### What you will do
Every record must reappear in the answer exactly as given.

### Material provided
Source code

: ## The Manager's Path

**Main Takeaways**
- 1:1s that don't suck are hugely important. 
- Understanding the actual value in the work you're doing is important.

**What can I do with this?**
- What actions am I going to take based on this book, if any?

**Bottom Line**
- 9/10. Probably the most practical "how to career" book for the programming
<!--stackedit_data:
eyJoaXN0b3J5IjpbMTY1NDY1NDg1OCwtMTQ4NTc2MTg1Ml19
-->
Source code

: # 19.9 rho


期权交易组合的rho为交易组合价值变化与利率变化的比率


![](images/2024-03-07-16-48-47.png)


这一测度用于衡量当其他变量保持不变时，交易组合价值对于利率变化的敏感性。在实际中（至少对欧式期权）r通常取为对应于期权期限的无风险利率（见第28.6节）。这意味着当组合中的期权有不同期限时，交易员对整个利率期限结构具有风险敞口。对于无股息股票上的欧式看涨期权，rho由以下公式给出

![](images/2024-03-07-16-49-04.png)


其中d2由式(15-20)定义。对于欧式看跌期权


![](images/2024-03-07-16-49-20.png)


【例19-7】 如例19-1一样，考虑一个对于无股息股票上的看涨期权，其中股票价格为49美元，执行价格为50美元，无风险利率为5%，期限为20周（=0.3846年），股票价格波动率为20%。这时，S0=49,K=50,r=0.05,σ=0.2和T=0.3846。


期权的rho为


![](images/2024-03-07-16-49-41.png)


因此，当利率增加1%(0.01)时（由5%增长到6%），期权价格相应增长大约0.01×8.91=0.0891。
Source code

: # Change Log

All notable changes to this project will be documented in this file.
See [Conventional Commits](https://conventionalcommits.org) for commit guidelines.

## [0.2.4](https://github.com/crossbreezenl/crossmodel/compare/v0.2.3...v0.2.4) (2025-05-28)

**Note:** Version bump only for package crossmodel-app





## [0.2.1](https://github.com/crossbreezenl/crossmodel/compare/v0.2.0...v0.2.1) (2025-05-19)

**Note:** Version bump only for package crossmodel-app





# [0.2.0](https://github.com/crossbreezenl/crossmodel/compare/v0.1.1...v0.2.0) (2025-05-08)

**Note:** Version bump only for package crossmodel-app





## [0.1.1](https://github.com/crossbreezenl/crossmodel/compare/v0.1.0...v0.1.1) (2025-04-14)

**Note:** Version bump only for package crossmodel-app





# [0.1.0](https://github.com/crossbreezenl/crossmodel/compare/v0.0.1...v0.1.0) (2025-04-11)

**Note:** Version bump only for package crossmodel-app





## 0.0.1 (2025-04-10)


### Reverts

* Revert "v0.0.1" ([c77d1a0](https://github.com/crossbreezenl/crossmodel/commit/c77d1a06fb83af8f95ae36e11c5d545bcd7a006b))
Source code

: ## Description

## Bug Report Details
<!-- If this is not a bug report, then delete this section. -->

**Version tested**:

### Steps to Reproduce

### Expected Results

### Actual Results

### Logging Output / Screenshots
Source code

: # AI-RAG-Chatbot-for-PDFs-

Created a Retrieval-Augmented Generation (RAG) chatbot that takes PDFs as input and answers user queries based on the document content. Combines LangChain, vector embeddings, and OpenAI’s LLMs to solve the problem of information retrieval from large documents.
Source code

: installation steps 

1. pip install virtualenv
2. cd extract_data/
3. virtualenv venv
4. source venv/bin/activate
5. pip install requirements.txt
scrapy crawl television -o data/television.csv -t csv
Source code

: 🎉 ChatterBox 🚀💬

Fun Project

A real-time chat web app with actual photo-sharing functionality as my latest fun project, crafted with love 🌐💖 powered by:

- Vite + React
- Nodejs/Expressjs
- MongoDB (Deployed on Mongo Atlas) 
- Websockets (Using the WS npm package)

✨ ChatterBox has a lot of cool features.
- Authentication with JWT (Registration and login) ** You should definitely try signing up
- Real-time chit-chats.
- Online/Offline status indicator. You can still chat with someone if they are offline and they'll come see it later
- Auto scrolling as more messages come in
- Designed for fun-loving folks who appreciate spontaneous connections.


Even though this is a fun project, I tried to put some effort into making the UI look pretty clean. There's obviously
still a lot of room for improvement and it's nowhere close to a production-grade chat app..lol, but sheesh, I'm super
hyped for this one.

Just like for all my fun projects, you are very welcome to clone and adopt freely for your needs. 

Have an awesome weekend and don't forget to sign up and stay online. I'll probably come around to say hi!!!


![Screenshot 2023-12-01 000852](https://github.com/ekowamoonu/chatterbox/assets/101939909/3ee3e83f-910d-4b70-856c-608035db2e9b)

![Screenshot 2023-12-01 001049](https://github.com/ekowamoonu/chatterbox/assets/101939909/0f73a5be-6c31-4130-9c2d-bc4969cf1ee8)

### Result for this exercise
Source code

: ## The Manager's Path

**Main Takeaways**
- 1:1s that don't suck are hugely important. 
- Understanding the actual value in the work you're doing is important.

**What can I do with this?**
- What actions am I going to take based on this book, if any?

**Bottom Line**
- 9/10. Probably the most practical "how to career" book for the programming
<!--stackedit_data:
eyJoaXN0b3J5IjpbMTY1NDY1NDg1OCwtMTQ4NTc2MTg1Ml19
-->
Source code

: # 19.9 rho


期权交易组合的rho为交易组合价值变化与利率变化的比率


![](images/2024-03-07-16-48-47.png)


这一测度用于衡量当其他变量保持不变时，交易组合价值对于利率变化的敏感性。在实际中（至少对欧式期权）r通常取为对应于期权期限的无风险利率（见第28.6节）。这意味着当组合中的期权有不同期限时，交易员对整个利率期限结构具有风险敞口。对于无股息股票上的欧式看涨期权，rho由以下公式给出

![](images/2024-03-07-16-49-04.png)


其中d2由式(15-20)定义。对于欧式看跌期权


![](images/2024-03-07-16-49-20.png)


【例19-7】 如例19-1一样，考虑一个对于无股息股票上的看涨期权，其中股票价格为49美元，执行价格为50美元，无风险利率为5%，期限为20周（=0.3846年），股票价格波动率为20%。这时，S0=49,K=50,r=0.05,σ=0.2和T=0.3846。


期权的rho为


![](images/2024-03-07-16-49-41.png)


因此，当利率增加1%(0.01)时（由5%增长到6%），期权价格相应增长大约0.01×8.91=0.0891。
Source code

: # Change Log

All notable changes to this project will be documented in this file.
See [Conventional Commits](https://conventionalcommits.org) for commit guidelines.

## [0.2.4](https://github.com/crossbreezenl/crossmodel/compare/v0.2.3...v0.2.4) (2025-05-28)

**Note:** Version bump only for package crossmodel-app





## [0.2.1](https://github.com/crossbreezenl/crossmodel/compare/v0.2.0...v0.2.1) (2025-05-19)

**Note:** Version bump only for package crossmodel-app





# [0.2.0](https://github.com/crossbreezenl/crossmodel/compare/v0.1.1...v0.2.0) (2025-05-08)

**Note:** Version bump only for package crossmodel-app





## [0.1.1](https://github.com/crossbreezenl/crossmodel/compare/v0.1.0...v0.1.1) (2025-04-14)

**Note:** Version bump only for package crossmodel-app





# [0.1.0](https://github.com/crossbreezenl/crossmodel/compare/v0.0.1...v0.1.0) (2025-04-11)

**Note:** Version bump only for package crossmodel-app





## 0.0.1 (2025-04-10)


### Reverts

* Revert "v0.0.1" ([c77d1a0](https://github.com/crossbreezenl/crossmodel/commit/c77d1a06fb83af8f95ae36e11c5d545bcd7a006b))
Source code

: ## Description

## Bug Report Details
<!-- If this is not a bug report, then delete this section. -->

**Version tested**:

### Steps to Reproduce

### Expected Results

### Actual Results

### Logging Output / Screenshots
Source code

: # AI-RAG-Chatbot-for-PDFs-

Created a Retrieval-Augmented Generation (RAG) chatbot that takes PDFs as input and answers user queries based on the document content. Combines LangChain, vector embeddings, and OpenAI’s LLMs to solve the problem of information retrieval from large documents.
Source code

: installation steps 

1. pip install virtualenv
2. cd extract_data/
3. virtualenv venv
4. source venv/bin/activate
5. pip install requirements.txt
scrapy crawl television -o data/television.csv -t csv
Source code

: 🎉 ChatterBox 🚀💬

Fun Project

A real-time chat web app with actual photo-sharing functionality as my latest fun project, crafted with love 🌐💖 powered by:

- Vite + React
- Nodejs/Expressjs
- MongoDB (Deployed on Mongo Atlas) 
- Websockets (Using the WS npm package)

✨ ChatterBox has a lot of cool features.
- Authentication with JWT (Registration and login) ** You should definitely try signing up
- Real-time chit-chats.
- Online/Offline status indicator. You can still chat with someone if they are offline and they'll come see it later
- Auto scrolling as more messages come in
- Designed for fun-loving folks who appreciate spontaneous connections.


Even though this is a fun project, I tried to put some effort into making the UI look pretty clean. There's obviously
still a lot of room for improvement and it's nowhere close to a production-grade chat app..lol, but sheesh, I'm super
hyped for this one.

Just like for all my fun projects, you are very welcome to clone and adopt freely for your needs. 

Have an awesome weekend and don't forget to sign up and stay online. I'll probably come around to say hi!!!


![Screenshot 2023-12-01 000852](https://github.com/ekowamoonu/chatterbox/assets/101939909/3ee3e83f-910d-4b70-856c-608035db2e9b)

![Screenshot 2023-12-01 001049](https://github.com/ekowamoonu/chatterbox/assets/101939909/0f73a5be-6c31-4130-9c2d-bc4969cf1ee8)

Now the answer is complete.